Qué bien sienta quitarse el disfraz
En septiembre de 2018 me eligieron líder de la iglesia. En ese momento me sentí muy feliz. Creía que mi elección se debía a que era mejor que la mayoría de hermanos y hermanas, y que debía buscar la verdad y cumplir con mis deberes. No quería que nadie pensara que mi liderazgo era solo simbólico. Un día fui a una reunión grupal. Al comentar sobre obra, algunos hermanos y hermanas empezaron a hablar de competencias especializadas. Me puse un poco nerviosa. No sabía casi nada de eso. ¿Y si me hacían preguntas y no sabía responder? ¿Me despreciarían y se preguntarían por qué era líder si no entendía nada? Podía quedarme callada, pero ¿no me convertía eso en una líder inútil? ¿Qué podía hacer? Me quedé allí sentada, con los nervios de punta, preocupadísima. No entendía nada de lo que decían. Cuando terminaron de hablar, dije rápidamente: “Si no hay más preguntas, aquí acaba la reunión”. No pude relajarme hasta que me marché. Pensé: “Este grupo requiere mucho conocimiento profesional y yo no sé nada al respecto, mejor será que no vaya a muchas reuniones. Si los demás se enteran de que no sé mucho sobre asuntos profesionales, sin duda me despreciarán. ¿Quién me tomaría en serio después de eso?”.
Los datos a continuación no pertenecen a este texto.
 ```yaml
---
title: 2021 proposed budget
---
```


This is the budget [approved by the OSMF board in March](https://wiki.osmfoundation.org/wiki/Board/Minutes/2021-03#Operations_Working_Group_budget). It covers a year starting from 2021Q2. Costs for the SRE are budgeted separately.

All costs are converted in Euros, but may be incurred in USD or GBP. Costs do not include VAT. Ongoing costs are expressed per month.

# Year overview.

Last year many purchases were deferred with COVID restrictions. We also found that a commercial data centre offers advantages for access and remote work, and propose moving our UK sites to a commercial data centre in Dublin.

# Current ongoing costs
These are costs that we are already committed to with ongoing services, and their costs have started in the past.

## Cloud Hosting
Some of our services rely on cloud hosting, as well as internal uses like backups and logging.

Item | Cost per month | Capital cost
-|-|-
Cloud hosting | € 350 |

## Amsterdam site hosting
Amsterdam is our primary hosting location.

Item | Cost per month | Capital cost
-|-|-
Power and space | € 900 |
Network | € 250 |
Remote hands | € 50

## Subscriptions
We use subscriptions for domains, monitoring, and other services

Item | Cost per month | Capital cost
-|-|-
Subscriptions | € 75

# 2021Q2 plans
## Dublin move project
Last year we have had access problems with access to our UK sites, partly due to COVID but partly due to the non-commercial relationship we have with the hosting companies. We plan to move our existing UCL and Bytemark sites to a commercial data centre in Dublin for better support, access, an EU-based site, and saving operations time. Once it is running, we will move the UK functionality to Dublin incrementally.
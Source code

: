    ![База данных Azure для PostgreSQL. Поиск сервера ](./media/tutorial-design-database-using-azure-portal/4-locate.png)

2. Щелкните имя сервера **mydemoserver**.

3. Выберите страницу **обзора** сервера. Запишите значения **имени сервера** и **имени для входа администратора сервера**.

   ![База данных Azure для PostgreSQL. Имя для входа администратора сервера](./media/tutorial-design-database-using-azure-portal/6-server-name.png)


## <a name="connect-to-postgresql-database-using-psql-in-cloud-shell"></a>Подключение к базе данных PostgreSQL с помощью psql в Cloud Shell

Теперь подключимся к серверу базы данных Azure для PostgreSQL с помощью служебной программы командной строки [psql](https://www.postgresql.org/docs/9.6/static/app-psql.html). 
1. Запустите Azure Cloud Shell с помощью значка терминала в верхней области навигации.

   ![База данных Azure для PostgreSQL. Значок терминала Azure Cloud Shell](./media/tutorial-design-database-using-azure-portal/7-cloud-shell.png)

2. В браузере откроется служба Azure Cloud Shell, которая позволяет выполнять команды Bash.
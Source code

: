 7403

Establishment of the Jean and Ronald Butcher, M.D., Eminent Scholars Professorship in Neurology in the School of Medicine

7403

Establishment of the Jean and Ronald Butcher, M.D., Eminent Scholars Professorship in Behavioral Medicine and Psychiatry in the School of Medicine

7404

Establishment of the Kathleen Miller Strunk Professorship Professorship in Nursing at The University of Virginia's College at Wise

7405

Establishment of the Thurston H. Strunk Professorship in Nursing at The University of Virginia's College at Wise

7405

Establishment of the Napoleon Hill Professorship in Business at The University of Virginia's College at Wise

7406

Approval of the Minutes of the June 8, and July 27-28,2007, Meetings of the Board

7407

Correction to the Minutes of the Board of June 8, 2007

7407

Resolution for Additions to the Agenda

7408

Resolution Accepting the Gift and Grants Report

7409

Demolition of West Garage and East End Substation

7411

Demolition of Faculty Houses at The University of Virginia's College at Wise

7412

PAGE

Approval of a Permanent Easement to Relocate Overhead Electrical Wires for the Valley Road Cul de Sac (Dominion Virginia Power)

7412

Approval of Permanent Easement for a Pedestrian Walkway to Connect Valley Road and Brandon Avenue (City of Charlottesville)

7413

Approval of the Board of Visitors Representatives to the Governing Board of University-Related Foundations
Durante las dos semanas siguientes, me reuní a diario con otros grupos y ayudé a resolver sus problemas y dificultades. Nuestra vida de iglesia mejoró. Todo el mundo me apoyaba, y me apetecía reunirme con esos grupos. Pero me preocupaba el grupo que necesitaba conocimientos especializados. Tenía miedo de no saber de qué hablaban, así que inventaba excusas y rara vez iba. Una noche, la hermana con la que trabajaba me dijo que el grupo tenía algunos problemas, así que me pidió que fuera a una reunión. Acepté de mala gana, pero estaba muy nerviosa. Pensé: “Si no puedo resolver el problema, ¿dirán los demás que soy una líder incompetente?”. Estaba preocupada. Al día siguiente, después de comunicar la palabra de Dios, temí que hicieran preguntas profesionales y parecer estúpida si no sabía responderlas. Así que me armé de valor y continué hablando para esquivar la situación, pero me sentía intranquila. Les pregunté si quedaba algún problema más por resolver. El líder del grupo habló de sus problemas y soluciones. Me hice un lío cuando empezó a usar argot. No estaba segura de si los problemas se habían resuelto del todo o no. Si no encontraban una solución, afectaría a su progreso. Pero si les hacía preguntas concretas, seguramente querrían oír mi opinión. Además, como no entendía nada, sería incómodo. Después de considerarlo mucho, no dije nada. Entonces, una hermana habló de algunas dificultades que estaba experimentando, relacionadas con ciertos asuntos profesionales. Aquello me confundió todavía más. No me atreví a preguntarle qué quería decir. Temía que no me considerara una buena líder si no podía resolver su problema. Apenas hablé un poco y evité el tema diciendo: “Me ocuparé de eso más adelante”. Después de la reunión, estaba totalmente agotada. Me sentía vacía. No se había resuelto nada en ella. ¿Acaso no estaba simplemente saliendo del paso en mi deber? También sabía que los miembros de ese grupo no habían logrado mucho. Su obra apenas progresaba y me sentía mal por ello. Temía que me acusaran de no entender la obra y me despreciaran. Simplemente me las iba apañando en cada reunión. Nunca llegaba a entender la situación de la obra ni a resolver ningún problema real. No hacía nada de obra real. ¿Acaso no estaba engañando a Dios y a mis hermanos y hermanas? Me sentía incómoda y me culpaba a mí misma. Le oré a Dios para que me ayudara a hacer introspección y tratar de conocerme a mí misma.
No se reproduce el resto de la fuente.